Werfen wir in diesem Zusammenhang einen kurzen Blick auf unser Sonnensystem. Die Sonne, die den größten Teil der Masse des Systems versammelt, hält mit ihrer Gravitationskraft die Planeten fest. Gleichzeitig rotiert sie um sich selbst. Diese Rotation verursacht die in der Struktur wirkende Zentrifugalkraft, die die Planeten im Verein mit der Gravitationskraft in Umlaufbahnen um die Sonne zwingt. Beide Kräfte haben in diesem System zu einem Gleichgewicht gefunden, das auf der einen Seite das Ganze zusammenhält und das auf der anderen Seite verhindert, dass die Planeten in die Sonne stürzen. Während im Zentralgestirn der größte Teil der Masse des Systems steckt, ist dessen Energie in den Bahnbewegungen der Planeten konzentriert.(1)
Unser Sonnensystem war für die Menschen lange Zeit die größte denkbare Struktur. Tatsächlich ist es jedoch nur ein Tropfen im Meer der Milchstraße, unserer Galaxis. Die Galaxis ist wahrscheinlich nach den gleichen Prinzipien wie unser Sonnensystem aufgebaut. Es gibt ein Zentralgestirn, das sich um sich selbst dreht. Von ihm werden alle Sternensysteme, die zur Galaxis gehören, zusammengehalten und in, wie auch immer geartete, Umlaufbahnen gezwungen. Je größer ein solches System ist, umso massereicher muss sein Mittelpunkt sein, damit die entstehende Schwerkraft einen ausreichend großen Raum abdeckt. Gleichzeitig muss diese Struktur, um das dynamische Gleichgewicht des Systems zu gewährleisten, Fliehkräfte in vergleichbarer Dimension entfalten. Damit ist das Spiel aber noch nicht zu Ende, denn auch unsere Galaxis ist Bestandteil von etwas Größerem. Wir wissen, dass es weitere Galaxen gibt.
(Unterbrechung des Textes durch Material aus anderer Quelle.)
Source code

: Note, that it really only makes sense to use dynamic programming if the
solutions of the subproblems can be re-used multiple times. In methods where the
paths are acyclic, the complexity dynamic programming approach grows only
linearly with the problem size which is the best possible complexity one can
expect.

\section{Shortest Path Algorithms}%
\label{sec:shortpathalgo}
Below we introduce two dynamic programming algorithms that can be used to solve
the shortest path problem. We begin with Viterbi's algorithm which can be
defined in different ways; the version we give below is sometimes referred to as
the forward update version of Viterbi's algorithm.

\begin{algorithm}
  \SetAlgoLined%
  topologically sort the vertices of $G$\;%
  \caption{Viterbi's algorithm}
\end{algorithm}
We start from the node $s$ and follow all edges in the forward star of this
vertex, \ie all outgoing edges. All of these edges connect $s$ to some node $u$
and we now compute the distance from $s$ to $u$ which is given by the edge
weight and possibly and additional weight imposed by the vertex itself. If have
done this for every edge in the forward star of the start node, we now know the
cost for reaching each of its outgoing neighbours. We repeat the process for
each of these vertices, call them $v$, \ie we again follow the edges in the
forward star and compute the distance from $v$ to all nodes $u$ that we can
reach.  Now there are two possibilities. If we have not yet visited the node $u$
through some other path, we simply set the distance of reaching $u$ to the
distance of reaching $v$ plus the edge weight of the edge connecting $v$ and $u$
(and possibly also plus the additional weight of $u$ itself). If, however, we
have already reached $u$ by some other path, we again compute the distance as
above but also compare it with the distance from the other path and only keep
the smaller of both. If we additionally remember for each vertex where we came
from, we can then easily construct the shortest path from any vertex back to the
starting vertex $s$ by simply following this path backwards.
Es wäre zu vermuten, dass sie alle von den Kräften, die von einer Zentralstruktur ausgehen, im Bann gehalten werden und so das Universum bilden. Allerdings scheint bei der Entstehung des Universums etwas schief gegangen zu sein, denn es dehnt sich immerfort aus. Der mit dem Urknall gesetzte Impuls wirkt offensichtlich ungebremst fort. Das kann nur heißen, dass ein Gleichgewicht der Kräfte nicht zustande kam. Dieser „Unfall“ wird irgendwann die Auflösung des Universums zur Folge haben. Vielleicht ist dieser „Unfall“ aber gar kein solcher, sondern ein Zeichen dafür, dass dem Gigantismus der Strukturen natürliche Grenzen gesetzt sind.
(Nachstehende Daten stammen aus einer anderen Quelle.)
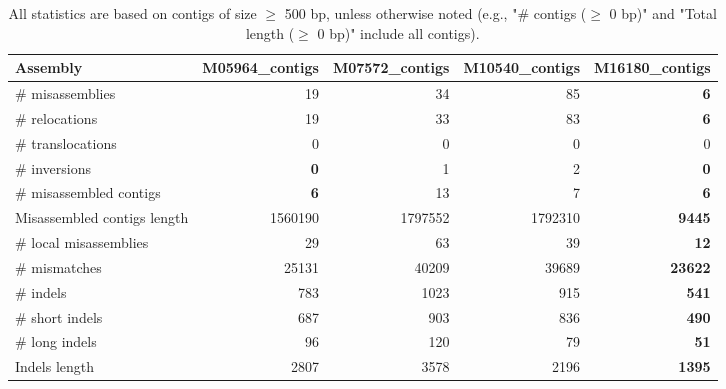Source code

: \documentclass[12pt,a4paper]{article}
\begin{document}
\begin{table}[ht]
\begin{center}
\caption{All statistics are based on contigs of size $\geq$ 500 bp, unless otherwise noted (e.g., "\# contigs ($\geq$ 0 bp)" and "Total length ($\geq$ 0 bp)" include all contigs).}
\begin{tabular}{|l*{4}{|r}|}
\hline
Assembly & M05964\_contigs & M07572\_contigs & M10540\_contigs & M16180\_contigs \\ \hline
\# misassemblies & 19 & 34 & 85 & {\bf 6} \\ \hline
\hspace{5mm}\# relocations & 19 & 33 & 83 & {\bf 6} \\ \hline
\hspace{5mm}\# translocations & 0 & 0 & 0 & 0 \\ \hline
\hspace{5mm}\# inversions & {\bf 0} & 1 & 2 & {\bf 0} \\ \hline
\# misassembled contigs & {\bf 6} & 13 & 7 & {\bf 6} \\ \hline
Misassembled contigs length & 1560190 & 1797552 & 1792310 & {\bf 9445} \\ \hline
\# local misassemblies & 29 & 63 & 39 & {\bf 12} \\ \hline
\# mismatches & 25131 & 40209 & 39689 & {\bf 23622} \\ \hline
\# indels & 783 & 1023 & 915 & {\bf 541} \\ \hline
\hspace{5mm}\# short indels & 687 & 903 & 836 & {\bf 490} \\ \hline
\hspace{5mm}\# long indels & 96 & 120 & 79 & {\bf 51} \\ \hline
Indels length & 2807 & 3578 & 2196 & {\bf 1395} \\ \hline
\end{tabular}
\end{center}
\end{table}
\end{document}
Wenden wir uns an dieser Stelle ab von den Weiten des Universums und blicken noch einmal in den Mikrokosmos. Die Frage ist, ob im Mikrokosmos die gleichen Grundsätze für den Aufbau und die Bewegung der Strukturen gelten wie im Makrokosmos. Derartige Analogien standen zu Beginn der systematischen Erforschung des Atoms übrigens hoch im Kurs. Man erinnere sich nur an die ersten Atommodelle mit dem runden Kern in der Mitte und den Elektronenbällchen, die in festen Bahnen um diesen Kern kreisten. Es war wohl nicht zufällig, dass dieses Modell starke Ähnlichkeiten mit dem Modell unseres Sonnensystems aufwies. Die weiteren Forschungen stellten solche Vorstellungen allerdings mehr und mehr in Frage. Da sind zum Beispiel die Elektronen, die keine Teilchen im herkömmlichen Sinne sind. Die Geschwindigkeit, mit der sie den Kern umrunden, wird auch nicht in Jahren oder Tagen gemessen, sie geben vielmehr einen kaum vorstellbar schnellen Takt vor. Außerdem sind die verschiedenen Kernkräfte deutlich größer als es eine Gravitationskraft, berechnet in Relation zur Masse des Kerns, sein würde. Sind die Atome doch eine Welt für sich?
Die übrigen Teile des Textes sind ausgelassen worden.